Saturday, November 11, 2006
Clintster vs. K-Fed
I’m sure by now you’ve heard about it. The Election Day shocker that had people questioning their faith in our nation, our Constitution, and the existence of an ever-loving God.
Democrats winning Congress? Pshaw! I’m talking ‘bout Britney filing for divorce against K-Fed!
In a one year span of time, Britney Spears went from being a pop princess going steady with Justin Timberlake (who knew he’d be the better end of that relationship?) to a quickie marriage to her high school bud Jason Alexander to marrying a backup dancer with stars in his eyes and money on his mind.

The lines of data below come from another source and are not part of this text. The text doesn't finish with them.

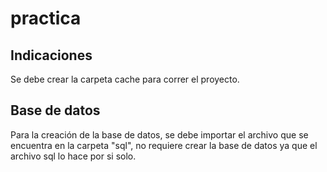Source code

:# practica

## Indicaciones

Se debe crear la carpeta cache para correr el proyecto.


## Base de datos

Para la creación de la base de datos, se debe importar el archivo que se encuentra en la carpeta "sql", no requiere crear la base de datos ya que el archivo sql lo hace por si solo.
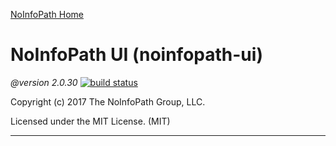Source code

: [NoInfoPath Home](http://gitlab.imginconline.com/noinfopath/noinfopath/wikis/home)

NoInfoPath UI (noinfopath-ui)
=============================================

*@version 2.0.30* [![build status](http://gitlab.imginconline.com/noinfopath/noinfopath-ui/badges/master/build.svg)](http://gitlab.imginconline.com/noinfopath/noinfopath-ui/commits/master)

Copyright (c) 2017 The NoInfoPath Group, LLC.

Licensed under the MIT License. (MIT)
___

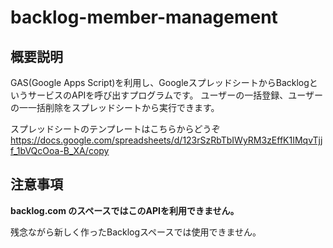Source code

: # backlog-member-management

## 概要説明
GAS(Google Apps Script)を利用し、GoogleスプレッドシートからBacklogというサービスのAPIを呼び出すプログラムです。
ユーザーの一括登録、ユーザーの一一括削除をスプレッドシートから実行できます。

スプレッドシートのテンプレートはこちらからどうぞ
https://docs.google.com/spreadsheets/d/123rSzRbTbIWyRM3zEffK1IMqvTjjf_1bVQcOoa-B_XA/copy

## 注意事項
**backlog.com のスペースではこのAPIを利用できません。**

残念ながら新しく作ったBacklogスペースでは使用できません。
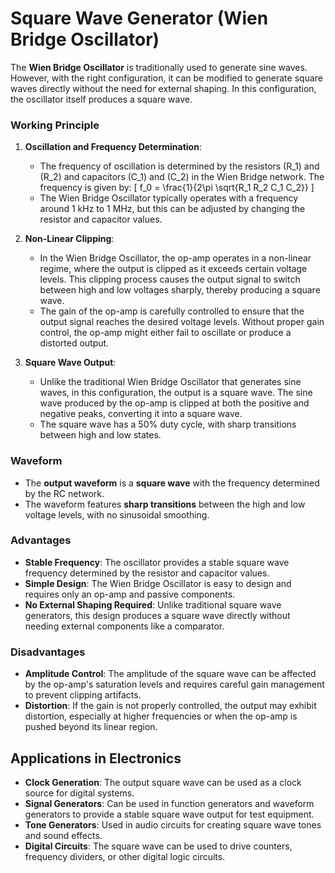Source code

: # Square Wave Generator (Wien Bridge Oscillator)

The **Wien Bridge Oscillator** is traditionally used to generate sine waves. However, with the right configuration, it can be modified to generate square waves directly without the need for external shaping. In this configuration, the oscillator itself produces a square wave.

### Working Principle
1. **Oscillation and Frequency Determination**:
   - The frequency of oscillation is determined by the resistors \(R_1\) and \(R_2\) and capacitors \(C_1\) and \(C_2\) in the Wien Bridge network. The frequency is given by:
     \[
     f_0 = \frac{1}{2\pi \sqrt{R_1 R_2 C_1 C_2}}
     \]
   - The Wien Bridge Oscillator typically operates with a frequency around 1 kHz to 1 MHz, but this can be adjusted by changing the resistor and capacitor values.

2. **Non-Linear Clipping**:
   - In the Wien Bridge Oscillator, the op-amp operates in a non-linear regime, where the output is clipped as it exceeds certain voltage levels. This clipping process causes the output signal to switch between high and low voltages sharply, thereby producing a square wave.
   - The gain of the op-amp is carefully controlled to ensure that the output signal reaches the desired voltage levels. Without proper gain control, the op-amp might either fail to oscillate or produce a distorted output.

3. **Square Wave Output**:
   - Unlike the traditional Wien Bridge Oscillator that generates sine waves, in this configuration, the output is a square wave. The sine wave produced by the op-amp is clipped at both the positive and negative peaks, converting it into a square wave.
   - The square wave has a 50% duty cycle, with sharp transitions between high and low states.

### Waveform
- The **output waveform** is a **square wave** with the frequency determined by the RC network.
- The waveform features **sharp transitions** between the high and low voltage levels, with no sinusoidal smoothing.  

### Advantages
- **Stable Frequency**: The oscillator provides a stable square wave frequency determined by the resistor and capacitor values.
- **Simple Design**: The Wien Bridge Oscillator is easy to design and requires only an op-amp and passive components.
- **No External Shaping Required**: Unlike traditional square wave generators, this design produces a square wave directly without needing external components like a comparator.

### Disadvantages
- **Amplitude Control**: The amplitude of the square wave can be affected by the op-amp's saturation levels and requires careful gain management to prevent clipping artifacts.
- **Distortion**: If the gain is not properly controlled, the output may exhibit distortion, especially at higher frequencies or when the op-amp is pushed beyond its linear region.

## Applications in Electronics
- **Clock Generation**: The output square wave can be used as a clock source for digital systems.
- **Signal Generators**: Can be used in function generators and waveform generators to provide a stable square wave output for test equipment.
- **Tone Generators**: Used in audio circuits for creating square wave tones and sound effects.  
- **Digital Circuits**: The square wave can be used to drive counters, frequency dividers, or other digital logic circuits.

When I heard that Britney had decided to divorce K-Fed, I decided to seek a little insight into the world of this Fresno “king of the world”, so I got a hold of his debut album, Playing With Fire. I had heard his first single at the first of the year, so I wasn’t expecting a magnum opus on a par with Enter The 36 Chambers or even To The Extreme, but I was hoping to at least get some campy, William Shatner’s The Transformed Man value out of it.
No such luck.
We start with the Intro, which starts with a plethora of kids’ voices, which fade into one tyke asking the “musical” question, “Grandpa, can you tell us a story about when you were young?” It’s pretty obvious that Grandpa is K-Fed, although we’re not sure of where these grandchildren come from. Are they Britney’s or are they Shar Jackson’s (the woman that Kevvy left pregnant to run off with Ms. Spears. My guess is this is the progeny of the offspring of the next superstar that K-Fed is able to mooch from; let’s call the rugrat “Firecrotch Lohan-Federline”.
Sadly, the first 15 seconds of this track are the most entertaining of the entire album, as we dissolve into a babbling montage of faked news reports talking about the troubled marriage of Mr. and Mrs. Federline. Good thing they were able to put those scurrilous rumors to rest, eh?
The rest of the album just goes downhill from there. Basically, Kevin’s songs can be broken down into four themes:
• I’m so rich and popular that everybody flocks to me when I go to the clubs.
• All those hatin’ haters hate me ‘cause I’m so rich and popular, yo.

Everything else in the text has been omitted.